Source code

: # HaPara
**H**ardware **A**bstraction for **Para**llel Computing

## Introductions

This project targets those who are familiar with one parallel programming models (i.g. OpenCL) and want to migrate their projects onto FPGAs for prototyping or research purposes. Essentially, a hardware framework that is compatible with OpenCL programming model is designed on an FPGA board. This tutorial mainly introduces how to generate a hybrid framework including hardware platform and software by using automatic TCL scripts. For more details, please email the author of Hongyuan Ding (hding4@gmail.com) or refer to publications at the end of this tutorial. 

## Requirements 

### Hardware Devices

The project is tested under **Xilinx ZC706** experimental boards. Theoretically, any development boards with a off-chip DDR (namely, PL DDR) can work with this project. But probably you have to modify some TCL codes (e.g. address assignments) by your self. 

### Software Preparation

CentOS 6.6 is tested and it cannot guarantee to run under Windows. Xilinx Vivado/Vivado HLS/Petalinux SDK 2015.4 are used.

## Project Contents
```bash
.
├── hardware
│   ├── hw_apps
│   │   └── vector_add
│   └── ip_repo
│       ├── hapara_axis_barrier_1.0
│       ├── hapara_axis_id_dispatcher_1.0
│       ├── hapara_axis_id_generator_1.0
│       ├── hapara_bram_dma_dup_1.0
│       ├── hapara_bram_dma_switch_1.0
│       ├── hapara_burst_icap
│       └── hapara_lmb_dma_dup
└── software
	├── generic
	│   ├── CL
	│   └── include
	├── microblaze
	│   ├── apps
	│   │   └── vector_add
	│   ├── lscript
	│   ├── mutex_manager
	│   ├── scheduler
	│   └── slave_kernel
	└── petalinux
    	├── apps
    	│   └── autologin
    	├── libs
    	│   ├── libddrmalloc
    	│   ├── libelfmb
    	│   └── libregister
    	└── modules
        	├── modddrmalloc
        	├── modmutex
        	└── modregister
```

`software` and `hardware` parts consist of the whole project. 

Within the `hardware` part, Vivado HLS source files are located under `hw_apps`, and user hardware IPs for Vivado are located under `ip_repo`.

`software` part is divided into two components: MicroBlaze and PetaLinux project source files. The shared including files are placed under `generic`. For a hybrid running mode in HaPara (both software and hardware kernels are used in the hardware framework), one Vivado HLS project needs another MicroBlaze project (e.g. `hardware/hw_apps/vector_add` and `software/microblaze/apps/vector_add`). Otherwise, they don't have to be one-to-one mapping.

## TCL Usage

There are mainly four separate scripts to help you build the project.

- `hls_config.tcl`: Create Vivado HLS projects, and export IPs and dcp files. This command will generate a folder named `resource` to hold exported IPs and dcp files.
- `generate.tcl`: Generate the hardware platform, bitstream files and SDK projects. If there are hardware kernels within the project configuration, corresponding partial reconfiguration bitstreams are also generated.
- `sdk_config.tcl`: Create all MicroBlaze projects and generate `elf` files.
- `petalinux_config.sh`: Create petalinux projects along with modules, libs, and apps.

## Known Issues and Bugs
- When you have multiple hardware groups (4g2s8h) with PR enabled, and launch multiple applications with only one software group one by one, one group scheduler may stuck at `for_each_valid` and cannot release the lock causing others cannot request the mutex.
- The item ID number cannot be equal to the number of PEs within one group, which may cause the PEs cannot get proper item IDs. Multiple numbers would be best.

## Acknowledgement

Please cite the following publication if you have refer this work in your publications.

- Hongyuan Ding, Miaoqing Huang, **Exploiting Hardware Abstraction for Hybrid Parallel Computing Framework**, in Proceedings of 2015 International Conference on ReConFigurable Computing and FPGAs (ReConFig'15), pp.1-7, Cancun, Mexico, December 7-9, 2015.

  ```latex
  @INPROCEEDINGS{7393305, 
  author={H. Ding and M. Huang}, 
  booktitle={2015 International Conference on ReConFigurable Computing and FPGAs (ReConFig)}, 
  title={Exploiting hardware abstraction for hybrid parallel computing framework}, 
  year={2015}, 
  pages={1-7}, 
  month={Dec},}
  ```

_About this task_:
Restate word for word the lines running from the line that holds "exported IPs and dcp files." to the final line of the entries.

_Task output_:
- `hls_config.tcl`: Create Vivado HLS projects, and export IPs and dcp files. This command will generate a folder named `resource` to hold exported IPs and dcp files.
- `generate.tcl`: Generate the hardware platform, bitstream files and SDK projects. If there are hardware kernels within the project configuration, corresponding partial reconfiguration bitstreams are also generated.
- `sdk_config.tcl`: Create all MicroBlaze projects and generate `elf` files.
- `petalinux_config.sh`: Create petalinux projects along with modules, libs, and apps.

## Known Issues and Bugs
- When you have multiple hardware groups (4g2s8h) with PR enabled, and launch multiple applications with only one software group one by one, one group scheduler may stuck at `for_each_valid` and cannot release the lock causing others cannot request the mutex.
- The item ID number cannot be equal to the number of PEs within one group, which may cause the PEs cannot get proper item IDs. Multiple numbers would be best.

## Acknowledgement

Please cite the following publication if you have refer this work in your publications.

- Hongyuan Ding, Miaoqing Huang, **Exploiting Hardware Abstraction for Hybrid Parallel Computing Framework**, in Proceedings of 2015 International Conference on ReConFigurable Computing and FPGAs (ReConFig'15), pp.1-7, Cancun, Mexico, December 7-9, 2015.

  ```latex
  @INPROCEEDINGS{7393305, 
  author={H. Ding and M. Huang}, 
  booktitle={2015 International Conference on ReConFigurable Computing and FPGAs (ReConFig)}, 
  title={Exploiting hardware abstraction for hybrid parallel computing framework}, 
  year={2015}, 
  pages={1-7}, 
  month={Dec},}
  ```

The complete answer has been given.